Graphing trigonometric functions helps us understand their behavior over a specific interval. Let's consider the graph of the function \( y = -\sin x \) over the interval \( -\pi \leq x \leq 2\pi \). This function results in a wave-like graph called a sinusoidal wave.

Key points and behavior:

• The function starts from zero at \( x = -\pi \).
• It reaches its minimum value of -1 at \( x = -\pi/2 \).
• It climbs back to zero at \( x = 0 \), then further peaks at 1 at \( x = \pi/2 \), creating a wave pattern.
• This oscillating behavior continues, showing similar patterns up to \( x = 2\pi \).

Trigonometric function graphs such as sine and cosine describe periodic behavior and are crucial in various applications, including physics and engineering.

In calculus, limits and convergence are foundational concepts to understand behaviors of functions as their variables approach certain points. In our exercise, this is highlighted by exploring the expression \( y = \frac{\cos(x+h) - \cos(x)}{h} \).

Understanding the role of \( h \):

• As \( h \to 0^+ \) (approaching zero from the positive side), the function approximations become more accurate.
• This results in the graphs appearing closer to the graph of \( y = -\sin x \).
• Similarly, \( h \to 0^- \) yields the same outcome. The graphs from negative \( h \) values converge in the same manner.

This idea illustrates the geometric concept that as \( h \) approaches closer to zero, the function itself mimics the derivative of another function, showcasing the power of limits in improving the precision of function behavior approximations.

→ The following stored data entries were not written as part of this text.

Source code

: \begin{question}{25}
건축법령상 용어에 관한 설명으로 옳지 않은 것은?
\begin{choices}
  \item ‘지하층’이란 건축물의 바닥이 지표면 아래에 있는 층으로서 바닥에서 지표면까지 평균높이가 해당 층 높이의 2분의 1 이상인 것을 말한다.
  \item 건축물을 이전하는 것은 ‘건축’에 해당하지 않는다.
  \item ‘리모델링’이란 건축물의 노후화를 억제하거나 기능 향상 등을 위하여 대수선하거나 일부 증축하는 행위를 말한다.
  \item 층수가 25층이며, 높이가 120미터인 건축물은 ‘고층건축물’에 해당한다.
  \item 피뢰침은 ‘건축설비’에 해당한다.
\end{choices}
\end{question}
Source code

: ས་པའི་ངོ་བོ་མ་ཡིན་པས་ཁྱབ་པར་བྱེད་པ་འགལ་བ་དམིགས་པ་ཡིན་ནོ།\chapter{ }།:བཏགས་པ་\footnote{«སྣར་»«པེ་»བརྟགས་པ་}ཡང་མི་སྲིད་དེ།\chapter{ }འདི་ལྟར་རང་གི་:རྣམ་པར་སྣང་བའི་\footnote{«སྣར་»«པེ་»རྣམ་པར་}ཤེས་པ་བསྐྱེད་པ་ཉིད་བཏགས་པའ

The task beautifully illustrates the process of approximating derivatives using limits. Understanding \( \frac{\cos(x+h) - \cos(x)}{h} \) is vital as it visually represents approximating the derivative of the cosine function.

Importance of derivatives:

• Derivatives represent the rate of change of a function. For cosine, the derivative is \( -\sin x \).
• When approximating using the difference quotient as \( h \) approaches zero, the value essentially becomes the function's derivative.
• Both positive and negative approaches of \( h \) illustrate this standardized convergence, emphasizing universal nature of calculus limits.

In essence, learning this approximation via graphing helps solidify the concept of derivatives and their practical applications in mathematical modelling.